Saying goodbye to the house that held us.



I can't help but feel, as the train rolls down the Hudson River in the blue cotton candy-like sky, that this is the last and final time I have said goodbye to our childhood home. The past six months have been an exhausting effort, not only physically, but emotionally as well. The work and energetic exchange that comes with preparing the only house you knew is beyond anything I can explain, put to words, nor anything life's lessons can get you ready for. I've been caught up in the cobwebs, picked at by mites, had my fingernails torn to the wick, dumpster dove, haggle the furniture of my childhood to the highest bidder, taken two drives down to Florida, experienced what it's like to have your home broken into, and witnessed my parents get lost down memory lane.

Strange. Overwhelmed. Taken advantage of. Lost. Sad. Grateful. A part of something. Accomplished. Anxious. Loved.

As I view a perfect sliver of the waxing moon, I am reminded of new beginnings and the seeds that are planted during this auspicious time. I realize that I have burst into the tears of a true 'ugly cry', which apparently that's what trains are for.

These are not the tears of losing an item, tears of attachment, but more tears for the pillar this house has become for our family, my mom, sisters, and I. The memories and what this house meant for us. I feel as if we became the house, our blood, sweat, tears, and spirit, all merged within the floorboards, the walls, and the roof. We were all one. To me, this house was a representation and symbol of our resilience, the strength of my mom, the lessons that made us who we are. The odds were against us, we had every opportunity to become a statistic, but we didn't, we wouldn't. We couldn't have done all of this without being held the way the house held and nurtured us. It wasn't a perfect relationship, but none are.
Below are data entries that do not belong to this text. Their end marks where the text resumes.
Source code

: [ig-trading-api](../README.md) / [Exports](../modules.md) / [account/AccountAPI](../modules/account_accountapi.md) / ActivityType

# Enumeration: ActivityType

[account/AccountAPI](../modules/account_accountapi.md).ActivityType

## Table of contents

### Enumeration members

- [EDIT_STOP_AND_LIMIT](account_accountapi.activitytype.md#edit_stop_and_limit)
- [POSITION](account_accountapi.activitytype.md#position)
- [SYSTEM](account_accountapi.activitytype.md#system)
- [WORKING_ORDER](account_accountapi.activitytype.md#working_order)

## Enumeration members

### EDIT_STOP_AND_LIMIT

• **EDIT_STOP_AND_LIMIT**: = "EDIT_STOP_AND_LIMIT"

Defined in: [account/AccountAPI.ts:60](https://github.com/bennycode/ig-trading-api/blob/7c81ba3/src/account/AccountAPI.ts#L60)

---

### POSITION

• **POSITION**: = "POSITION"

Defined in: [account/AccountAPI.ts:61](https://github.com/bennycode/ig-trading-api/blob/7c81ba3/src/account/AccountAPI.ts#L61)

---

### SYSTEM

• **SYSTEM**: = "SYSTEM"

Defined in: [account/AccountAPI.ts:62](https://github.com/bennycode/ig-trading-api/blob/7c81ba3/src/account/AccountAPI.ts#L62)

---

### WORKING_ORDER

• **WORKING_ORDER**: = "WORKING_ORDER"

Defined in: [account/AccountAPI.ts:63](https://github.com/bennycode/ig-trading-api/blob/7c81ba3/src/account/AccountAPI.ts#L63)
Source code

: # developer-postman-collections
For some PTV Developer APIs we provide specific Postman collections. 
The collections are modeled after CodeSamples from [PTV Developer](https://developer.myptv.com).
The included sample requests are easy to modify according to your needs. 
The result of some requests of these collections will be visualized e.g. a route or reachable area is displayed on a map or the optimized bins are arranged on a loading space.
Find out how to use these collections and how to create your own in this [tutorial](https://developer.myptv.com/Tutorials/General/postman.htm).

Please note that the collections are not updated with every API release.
The lost banister, the shabby walls, frozen pipes, smell of sulfur, and chilly nights, were well worth the love we felt, the stars we witnessed, and the summer months outside.

Before I journey too deep into my own sadness and pity I am reminded that even-though the physical, tactile, reminder will no longer be ours, the memories will forever be mine, ours.

The 35 joyful, bright, and sometimes challenging Christmases, watching the winter snow fall gracefully in the large windows of the living room, next to the glowing wood stove, the damp chill of the morning summer air coming through my bedroom windows, the countless hours of making reeds at my little desk, on the salmon painted wicker chair, the colorful barbie heads that adorned my teenage bedroom ceiling, the first visits from the IRS, standing on the heater vents warming in a sleepy winter haze, playing in the woods before Lyme was even a word any of us knew, my sixteenth birthday party, witnessing 'god' at the age of eight, bronzing my young skin when I had time to not have a care...these memories are still ours, but it doesn't make this any less challenging. If anything, it makes it tougher to swallow.

It's these memories and experiences that created our stories, all so different, yet similar, they created the story that is us. And as I lock the backdoor behind me, I turn the nob one more time, to secure the space for the family to come after.

As I close the door I leave behind our old challenges and look forward towards the sunset and welcome our new success stories, or abundance, love, and strength. We will forever and always be the Gobins girls, we just have a new look.